题意:给一颗带点权的树,求树上满足所有点权能构成多边形的路径数量。
分析:若$a_1, a_2 , ... , a_n$能构成多边形,则有$\sum _{i = 1} n a _i \gt 2 \times max _ { a_i } $。点分治分为经过重心的贡献和子树递归的贡献,记$calc(u)$为计算$u$子树内不考虑重复的贡献,若$v$为$u$的出边,那么经过$u$的贡献即为$calc(u) -\sum calc(v)$。对于$calc(u)$,考虑从$u$开始$dfs$,记$sum(v)$为$u$到$v$路径上权值之和,$mx(v)$为$u$到$v$路径上最大的权值,对于一颗子树$u$的所有$sum$和$mx$,对$mx$从小到大排序后,假设$j \lt i$,那么有$mx(j) \lt mx(i)$,那么有$sum(i) + sum(j) + a(u) \gt 2 \times max(mx(i), mx(j))$,转换后为$2 \times mx(i) - sum(i) + a(u) \lt sum(j)$。所以对一棵树的贡献只需要用树状数组维护$sum$即可。剩下的就是点分治的模板了。
#include <bits/stdc++.h>
using namespace std;
const int N = 4e5 + 10;
int n, a[N];
vector<int> e[N];
bool vis[N];
int get_siz(int u, int fa) {
if (vis[u]) return 0;
int res = 1;
for (int v: e[u]) {
if (v == fa) continue;
res += get_siz(v, u);
}
return res;
}
int get_cg(int u, int fa, int tot, int &cg) {
if (vis[u]) return 0;
int siz = 1, mx = 0;
for (int v: e[u]) {
if (v == fa) continue;
int son = get_cg(v, u, tot, cg);
mx = max(mx, son);
siz += son;
}
mx = max(mx, tot - siz);
if (mx * 2 <= tot) cg = u;
return siz;
}
long long ans;
vector<long long> nums;
inline int get_low(long long x) {
return lower_bound(nums.begin(), nums.end(), x) - nums.begin() + 1;
}
inline int get_up(long long x) {
return upper_bound(nums.begin(), nums.end(), x) - nums.begin() + 1;
}
vector<pair<int, long long> > val;
int tr[N];
void add(int p, int v) {
for (int i = p; i <= n; i += (i & -i)) {
tr[i] += v;
}
}
int query(int p) {
int res = 0;
while (p) {
res += tr[p];
p -= (p & -p);
}
return res;
}
void dfs(int u, int fa, long long sum, int w) {
sum += a[u];
w = max(w, a[u]);
val.push_back(make_pair(w, sum));
nums.push_back(sum);
for (int v: e[u]) {
if (v == fa || vis[v]) continue;
dfs(v, u, sum, w);
}
}
/*
j < i, mx[j] < mx[i]
sum[i] + sum[j] - a[rt] > 2 * max(mx[i], mx[j])

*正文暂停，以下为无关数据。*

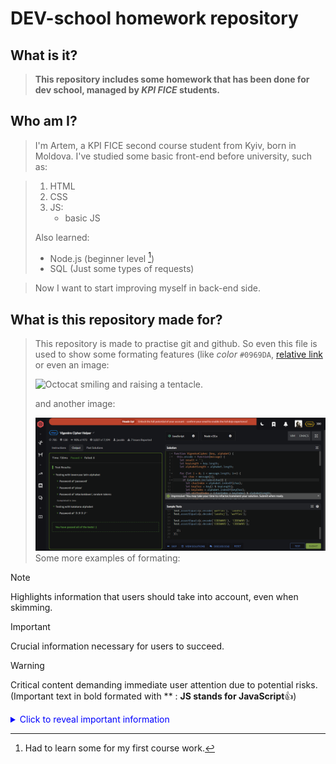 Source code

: # DEV-school homework repository
## What is it?
> **This repository includes some homework that has been done for dev school, managed by _KPI FICE_ students.**
## Who am I?
> I'm Artem, a KPI FICE second course student from Kyiv, born in Moldova.
> I've studied some basic front-end before university, such as:

>1. HTML
>2. CSS
>3. JS:
>     - basic JS
>
>Also learned:
>  - Node.js (beginner level [^1])
>  - SQL (Just some types of requests)

> 
> Now I want to start improving myself in back-end side.
## What is this repository made for?
>This repository is made to practise git and github. So even this file is used to show some formating features (like _color_ `#0969DA`,
>[relative link](hw4\README.md)
>or even an image:
>
>![Octocat smiling and raising a tentacle.](https://myoctocat.com/assets/images/base-octocat.svg)
>
>and another image:
>
>![One of howmeworks made on codewars](/hw4/1.png)
Some more examples of formating:
>

> [!NOTE]  
> Highlights information that users should take into account, even when skimming.

> [!IMPORTANT]  
> Crucial information necessary for users to succeed.

> [!WARNING]  
> Critical content demanding immediate user attention due to potential risks.(Important text in bold formated with \*\* : **JS stands for JavaScript**:+1:)
>
<details>
  <summary style="color: blue;">Click to reveal important information</summary>
  
 > Tomorrow won't be 19.10.2030

</details>

><!--Hidden message for special ones: Muchas gracias aficion, esto es para vosotros, Siuuuuuu -->
[^1]: Had to learn some for my first course work.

2 * mx[i] < sum[i] + sum[j] - a[rt]
2 * mx[i] - sum[i] + a[rt] < sum[j]
*/
long long calc(int u, int w) {
val.clear();
nums.clear();
dfs(u, 0, w, w);
sort(nums.begin(), nums.end());
nums.erase(unique(nums.begin(), nums.end()), nums.end());
sort(val.begin(), val.end());
int x = 0;
long long res = 0;
for (auto pi: val) {
long long now = 2ll * pi.first - pi.second + (w ? w : a[u]);
res += x;
res -= query(get_up(now) - 1);
add(get_low(pi.second), 1);
x++;
}
for (auto pi: val) add(get_low(pi.second), -1);
return res;
}
void solve(int u) {
if (vis[u]) return;
get_cg(u, 0, get_siz(u, 0), u);
vis[u] = true;
ans += calc(u, 0);
for (int v: e[u]) {
if (vis[v]) continue;
ans -= calc(v, a[u]);
solve(v);
}
}
int main() {
int tt;
scanf("%d",&tt);
while (tt--) {
scanf("%d",&n);
ans = 0;
for (int i = 1; i <= n; i++) e[i].clear(), vis[i] = false;
for (int i = 1; i <= n; i++) scanf("%d",&a[i]);
for (int i = 1; i < n; i++) {
int u, v;
scanf("%d%d",&u,&v);
e[u].push_back(v);
e[v].push_back(u);
}
solve(1);
printf("%lld\n",ans);
}
return 0;
}